Eis a mais recente entrevista de Bensaada ao portal Afrique Asie.
AFRIQUE ASIE - Cinco anos são passados desde as chamadas «primaveras árabes». O balanço é não muito satisfatório e até catastrófico em muitos dos países envolvidos. Porquê, em sua opinião?
AHMED BENSAADA - «Não muito satisfatório», dizem vocês? Estas perturbações maiores que o pensamento ocidental precipitada e falaciosamente batizou como «primaveras» não geraram senão o caos, a morte, a raiva, o exílio e a desolação em vários países árabes. Seria necessário talvez perguntar aos cidadãos dos países árabes «primaverados» se a situação desastrosa em que eles vivem pode ser qualificada de primaveril.
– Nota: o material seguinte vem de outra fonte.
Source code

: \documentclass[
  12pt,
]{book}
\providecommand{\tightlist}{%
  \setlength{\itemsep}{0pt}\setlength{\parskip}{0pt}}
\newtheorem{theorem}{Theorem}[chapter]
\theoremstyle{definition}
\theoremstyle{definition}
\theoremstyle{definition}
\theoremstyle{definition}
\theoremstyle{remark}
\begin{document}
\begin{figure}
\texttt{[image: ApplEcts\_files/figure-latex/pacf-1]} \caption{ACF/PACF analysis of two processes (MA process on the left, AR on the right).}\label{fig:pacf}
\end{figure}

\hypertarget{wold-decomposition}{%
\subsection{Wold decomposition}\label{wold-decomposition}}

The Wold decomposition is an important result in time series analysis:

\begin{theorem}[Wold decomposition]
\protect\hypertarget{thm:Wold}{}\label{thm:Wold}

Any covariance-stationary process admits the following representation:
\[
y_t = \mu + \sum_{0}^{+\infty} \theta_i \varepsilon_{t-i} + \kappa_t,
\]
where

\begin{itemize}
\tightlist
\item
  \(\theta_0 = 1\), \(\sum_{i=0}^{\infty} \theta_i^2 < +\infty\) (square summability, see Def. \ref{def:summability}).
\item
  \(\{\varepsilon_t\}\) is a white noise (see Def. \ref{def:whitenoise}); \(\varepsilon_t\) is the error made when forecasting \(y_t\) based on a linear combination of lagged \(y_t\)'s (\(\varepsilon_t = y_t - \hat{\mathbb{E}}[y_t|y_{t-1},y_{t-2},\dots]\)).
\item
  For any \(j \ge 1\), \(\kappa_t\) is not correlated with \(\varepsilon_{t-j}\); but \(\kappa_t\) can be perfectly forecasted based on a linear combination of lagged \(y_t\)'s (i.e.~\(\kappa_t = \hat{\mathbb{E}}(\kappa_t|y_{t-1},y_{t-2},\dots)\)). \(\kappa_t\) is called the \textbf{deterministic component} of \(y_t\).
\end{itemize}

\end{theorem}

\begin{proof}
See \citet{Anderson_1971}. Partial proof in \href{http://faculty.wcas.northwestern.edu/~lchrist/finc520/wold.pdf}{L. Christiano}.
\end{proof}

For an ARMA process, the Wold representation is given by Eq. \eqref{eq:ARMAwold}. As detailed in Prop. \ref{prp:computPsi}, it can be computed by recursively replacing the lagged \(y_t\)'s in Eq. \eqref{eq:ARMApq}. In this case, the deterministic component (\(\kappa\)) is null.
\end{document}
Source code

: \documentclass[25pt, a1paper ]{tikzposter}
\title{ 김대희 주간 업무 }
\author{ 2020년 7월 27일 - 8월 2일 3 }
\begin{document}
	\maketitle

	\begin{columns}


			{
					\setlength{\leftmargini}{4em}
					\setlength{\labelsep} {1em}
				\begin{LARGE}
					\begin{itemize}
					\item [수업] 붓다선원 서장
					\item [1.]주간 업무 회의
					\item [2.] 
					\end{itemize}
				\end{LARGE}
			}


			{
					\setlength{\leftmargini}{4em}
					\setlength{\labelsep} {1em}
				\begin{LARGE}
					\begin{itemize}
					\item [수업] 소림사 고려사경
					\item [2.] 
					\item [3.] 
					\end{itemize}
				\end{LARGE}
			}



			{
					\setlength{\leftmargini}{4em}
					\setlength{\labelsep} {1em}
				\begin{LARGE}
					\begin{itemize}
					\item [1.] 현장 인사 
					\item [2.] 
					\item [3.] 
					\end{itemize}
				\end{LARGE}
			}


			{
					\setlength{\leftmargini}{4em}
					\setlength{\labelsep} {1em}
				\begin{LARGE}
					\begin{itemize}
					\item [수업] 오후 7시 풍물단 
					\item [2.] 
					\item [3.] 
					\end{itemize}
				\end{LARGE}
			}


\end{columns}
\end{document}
E os dados são eloquentes quanto a este assunto. Um estudo recente mostrou que esta funesta estação causou, em cinco anos, mais de 1 milhão e 400 mil vítimas (mortos e feridos), às quais é preciso ajuntar mais de 14 milhões de refugiados. Esta «primavera» custou aos países árabes mais de 833 mil milhões de dólares, dos quais 461 mil milhões de perdas em infra-estruturas destruídas e em sítios históricos devastados. Por outro lado, a região MENA (Middle East and North Africa), o Médio Oriente e o Norte de África, perdeu mais de 103 milhões de turistas, uma verdadeira calamidade para a economia.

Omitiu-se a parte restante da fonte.